Required action ▸ Repeat the records below exactly, leaving out any pictures.

Available data ▸
********

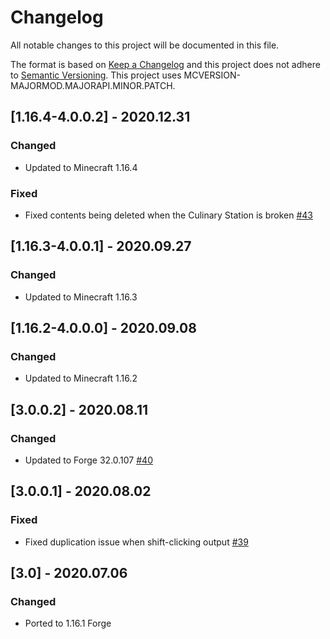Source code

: # Changelog
All notable changes to this project will be documented in this file.

The format is based on [Keep a Changelog](http://keepachangelog.com/en/1.0.0/) and this project does not adhere to [Semantic Versioning](http://semver.org/spec/v2.0.0.html).
This project uses MCVERSION-MAJORMOD.MAJORAPI.MINOR.PATCH.

## [1.16.4-4.0.0.2] - 2020.12.31
### Changed
- Updated to Minecraft 1.16.4
### Fixed
- Fixed contents being deleted when the Culinary Station is broken [#43](https://github.com/TheIllusiveC4/CulinaryConstruct/issues/43)

## [1.16.3-4.0.0.1] - 2020.09.27
### Changed
- Updated to Minecraft 1.16.3

## [1.16.2-4.0.0.0] - 2020.09.08
### Changed
- Updated to Minecraft 1.16.2

## [3.0.0.2] - 2020.08.11
### Changed
- Updated to Forge 32.0.107 [#40](https://github.com/TheIllusiveC4/CulinaryConstruct/pull/40)

## [3.0.0.1] - 2020.08.02
### Fixed
- Fixed duplication issue when shift-clicking output [#39](https://github.com/TheIllusiveC4/CulinaryConstruct/issues/39)

## [3.0] - 2020.07.06
### Changed
- Ported to 1.16.1 Forge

********

Response ▸
Source code

: # Changelog
All notable changes to this project will be documented in this file.

The format is based on [Keep a Changelog](http://keepachangelog.com/en/1.0.0/) and this project does not adhere to [Semantic Versioning](http://semver.org/spec/v2.0.0.html).
This project uses MCVERSION-MAJORMOD.MAJORAPI.MINOR.PATCH.

## [1.16.4-4.0.0.2] - 2020.12.31
### Changed
- Updated to Minecraft 1.16.4
### Fixed
- Fixed contents being deleted when the Culinary Station is broken [#43](https://github.com/TheIllusiveC4/CulinaryConstruct/issues/43)

## [1.16.3-4.0.0.1] - 2020.09.27
### Changed
- Updated to Minecraft 1.16.3

## [1.16.2-4.0.0.0] - 2020.09.08
### Changed
- Updated to Minecraft 1.16.2

## [3.0.0.2] - 2020.08.11
### Changed
- Updated to Forge 32.0.107 [#40](https://github.com/TheIllusiveC4/CulinaryConstruct/pull/40)

## [3.0.0.1] - 2020.08.02
### Fixed
- Fixed duplication issue when shift-clicking output [#39](https://github.com/TheIllusiveC4/CulinaryConstruct/issues/39)

## [3.0] - 2020.07.06
### Changed
- Ported to 1.16.1 Forge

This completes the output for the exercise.